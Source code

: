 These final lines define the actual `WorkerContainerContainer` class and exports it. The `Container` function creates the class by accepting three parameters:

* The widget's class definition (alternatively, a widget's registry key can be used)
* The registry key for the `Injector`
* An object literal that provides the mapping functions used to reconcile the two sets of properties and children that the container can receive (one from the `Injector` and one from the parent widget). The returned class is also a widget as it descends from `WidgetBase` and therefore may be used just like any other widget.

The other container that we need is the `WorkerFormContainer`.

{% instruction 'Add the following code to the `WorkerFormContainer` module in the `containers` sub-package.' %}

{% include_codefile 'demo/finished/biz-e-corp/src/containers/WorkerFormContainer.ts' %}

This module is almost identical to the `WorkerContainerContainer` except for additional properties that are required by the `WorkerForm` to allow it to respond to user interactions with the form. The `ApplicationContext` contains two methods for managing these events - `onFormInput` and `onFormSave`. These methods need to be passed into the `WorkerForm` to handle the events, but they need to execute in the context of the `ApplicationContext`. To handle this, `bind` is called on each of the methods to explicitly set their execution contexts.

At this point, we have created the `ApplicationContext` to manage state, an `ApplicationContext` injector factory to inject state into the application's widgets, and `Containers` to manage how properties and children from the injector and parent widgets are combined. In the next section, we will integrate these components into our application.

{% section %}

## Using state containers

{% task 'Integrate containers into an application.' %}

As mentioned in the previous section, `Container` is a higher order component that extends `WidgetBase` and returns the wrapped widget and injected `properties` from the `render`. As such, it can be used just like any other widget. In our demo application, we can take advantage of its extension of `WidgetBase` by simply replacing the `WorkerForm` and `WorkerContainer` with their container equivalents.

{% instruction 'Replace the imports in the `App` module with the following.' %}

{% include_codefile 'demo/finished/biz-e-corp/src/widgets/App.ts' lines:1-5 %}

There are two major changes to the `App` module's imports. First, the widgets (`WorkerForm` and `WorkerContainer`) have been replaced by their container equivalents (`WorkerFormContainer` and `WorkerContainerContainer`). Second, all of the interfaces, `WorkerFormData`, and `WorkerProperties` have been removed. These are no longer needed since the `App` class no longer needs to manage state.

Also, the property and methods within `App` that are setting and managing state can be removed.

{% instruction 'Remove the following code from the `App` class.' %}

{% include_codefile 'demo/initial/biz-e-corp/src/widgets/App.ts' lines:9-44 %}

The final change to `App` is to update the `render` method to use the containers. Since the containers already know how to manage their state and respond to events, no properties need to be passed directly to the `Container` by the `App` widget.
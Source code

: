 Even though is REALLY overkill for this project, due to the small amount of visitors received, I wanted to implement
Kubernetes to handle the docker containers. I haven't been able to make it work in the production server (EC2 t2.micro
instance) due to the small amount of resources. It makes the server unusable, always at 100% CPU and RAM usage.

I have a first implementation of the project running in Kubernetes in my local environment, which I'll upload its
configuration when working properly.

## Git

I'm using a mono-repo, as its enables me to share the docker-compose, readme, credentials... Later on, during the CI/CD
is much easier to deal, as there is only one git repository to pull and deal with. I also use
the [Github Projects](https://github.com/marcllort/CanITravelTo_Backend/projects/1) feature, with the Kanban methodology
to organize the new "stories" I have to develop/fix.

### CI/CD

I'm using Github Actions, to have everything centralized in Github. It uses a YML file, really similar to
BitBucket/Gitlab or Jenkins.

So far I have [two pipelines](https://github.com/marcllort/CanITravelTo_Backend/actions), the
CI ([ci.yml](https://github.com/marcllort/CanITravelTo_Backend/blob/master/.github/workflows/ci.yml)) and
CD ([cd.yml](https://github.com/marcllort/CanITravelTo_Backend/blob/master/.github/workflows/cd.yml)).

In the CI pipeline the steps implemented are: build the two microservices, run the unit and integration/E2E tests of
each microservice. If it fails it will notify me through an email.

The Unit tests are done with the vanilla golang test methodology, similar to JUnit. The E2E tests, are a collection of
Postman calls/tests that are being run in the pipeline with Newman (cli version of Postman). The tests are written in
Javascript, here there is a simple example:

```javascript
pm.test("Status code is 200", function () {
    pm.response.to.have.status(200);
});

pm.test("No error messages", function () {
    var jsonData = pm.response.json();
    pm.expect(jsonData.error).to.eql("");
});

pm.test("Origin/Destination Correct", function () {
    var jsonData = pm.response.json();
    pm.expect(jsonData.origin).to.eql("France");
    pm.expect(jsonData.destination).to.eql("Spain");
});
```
------
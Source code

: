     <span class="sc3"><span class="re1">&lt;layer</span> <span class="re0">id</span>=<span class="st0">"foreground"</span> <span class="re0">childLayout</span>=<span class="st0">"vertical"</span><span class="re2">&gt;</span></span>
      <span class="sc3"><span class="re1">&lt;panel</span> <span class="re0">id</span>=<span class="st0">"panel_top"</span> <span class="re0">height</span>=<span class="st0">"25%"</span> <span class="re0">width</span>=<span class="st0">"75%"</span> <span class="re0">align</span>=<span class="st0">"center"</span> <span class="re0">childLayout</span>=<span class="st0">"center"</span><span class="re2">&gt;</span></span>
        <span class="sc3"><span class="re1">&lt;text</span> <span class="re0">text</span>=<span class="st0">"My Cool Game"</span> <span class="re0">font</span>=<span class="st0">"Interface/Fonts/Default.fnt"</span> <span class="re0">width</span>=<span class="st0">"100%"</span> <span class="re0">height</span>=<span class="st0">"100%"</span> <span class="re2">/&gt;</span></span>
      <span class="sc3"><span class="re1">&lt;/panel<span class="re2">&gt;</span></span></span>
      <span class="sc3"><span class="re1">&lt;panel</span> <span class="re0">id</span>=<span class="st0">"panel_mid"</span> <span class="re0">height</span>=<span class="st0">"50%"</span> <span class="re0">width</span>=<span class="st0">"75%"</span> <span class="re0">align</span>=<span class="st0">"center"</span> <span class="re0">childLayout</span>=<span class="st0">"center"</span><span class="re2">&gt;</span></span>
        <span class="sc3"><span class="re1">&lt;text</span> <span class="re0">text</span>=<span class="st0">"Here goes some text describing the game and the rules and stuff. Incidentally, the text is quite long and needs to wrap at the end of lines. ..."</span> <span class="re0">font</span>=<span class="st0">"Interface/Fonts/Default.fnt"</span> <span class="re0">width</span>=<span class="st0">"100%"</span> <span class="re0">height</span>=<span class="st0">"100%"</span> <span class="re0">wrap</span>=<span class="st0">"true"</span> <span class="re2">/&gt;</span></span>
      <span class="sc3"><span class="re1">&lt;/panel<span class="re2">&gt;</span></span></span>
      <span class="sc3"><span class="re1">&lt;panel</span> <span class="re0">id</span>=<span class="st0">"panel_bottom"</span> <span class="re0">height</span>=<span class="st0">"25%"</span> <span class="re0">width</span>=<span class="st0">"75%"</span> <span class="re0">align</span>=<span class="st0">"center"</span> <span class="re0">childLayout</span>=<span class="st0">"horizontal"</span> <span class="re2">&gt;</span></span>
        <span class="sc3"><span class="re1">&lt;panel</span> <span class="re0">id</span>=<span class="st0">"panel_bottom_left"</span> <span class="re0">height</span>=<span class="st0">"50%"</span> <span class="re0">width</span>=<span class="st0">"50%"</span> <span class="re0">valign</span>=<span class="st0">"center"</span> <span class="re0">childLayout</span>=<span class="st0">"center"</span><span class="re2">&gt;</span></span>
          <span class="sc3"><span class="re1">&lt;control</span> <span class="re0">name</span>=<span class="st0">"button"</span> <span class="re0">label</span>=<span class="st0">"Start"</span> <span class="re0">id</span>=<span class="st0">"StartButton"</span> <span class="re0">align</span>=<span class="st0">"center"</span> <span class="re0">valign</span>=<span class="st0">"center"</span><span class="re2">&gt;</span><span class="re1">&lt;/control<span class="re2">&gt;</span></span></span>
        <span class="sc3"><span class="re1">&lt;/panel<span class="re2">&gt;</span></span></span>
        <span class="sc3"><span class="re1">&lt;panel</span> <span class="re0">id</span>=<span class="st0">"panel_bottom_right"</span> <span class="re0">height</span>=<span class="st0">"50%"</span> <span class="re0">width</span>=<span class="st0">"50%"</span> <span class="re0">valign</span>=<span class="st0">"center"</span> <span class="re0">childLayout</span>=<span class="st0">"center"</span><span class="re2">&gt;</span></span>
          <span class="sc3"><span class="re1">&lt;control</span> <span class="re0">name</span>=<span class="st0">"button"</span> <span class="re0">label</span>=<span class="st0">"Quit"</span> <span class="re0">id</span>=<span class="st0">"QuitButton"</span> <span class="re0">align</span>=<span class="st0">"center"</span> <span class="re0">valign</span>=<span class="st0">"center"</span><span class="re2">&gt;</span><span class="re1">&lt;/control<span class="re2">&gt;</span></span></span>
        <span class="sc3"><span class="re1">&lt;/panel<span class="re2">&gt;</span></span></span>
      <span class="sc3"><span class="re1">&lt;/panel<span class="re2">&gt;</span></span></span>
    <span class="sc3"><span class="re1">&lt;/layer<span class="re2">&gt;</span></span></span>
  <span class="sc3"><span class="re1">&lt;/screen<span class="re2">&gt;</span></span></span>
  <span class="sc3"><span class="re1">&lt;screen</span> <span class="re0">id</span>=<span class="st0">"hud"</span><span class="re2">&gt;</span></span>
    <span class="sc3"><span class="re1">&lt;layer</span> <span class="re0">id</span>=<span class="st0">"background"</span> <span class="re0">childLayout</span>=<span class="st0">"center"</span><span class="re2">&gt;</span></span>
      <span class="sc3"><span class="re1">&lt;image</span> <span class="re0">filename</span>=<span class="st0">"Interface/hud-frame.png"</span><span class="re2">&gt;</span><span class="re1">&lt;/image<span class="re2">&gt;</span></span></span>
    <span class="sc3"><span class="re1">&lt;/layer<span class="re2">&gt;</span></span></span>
------
*Task prompt:*
Where a line in the listing above contains "expect", copy that line.

*Task answer:*
    pm.expect(jsonData.error).to.eql("");
    pm.expect(jsonData.origin).to.eql("France");
    pm.expect(jsonData.destination).to.eql("Spain");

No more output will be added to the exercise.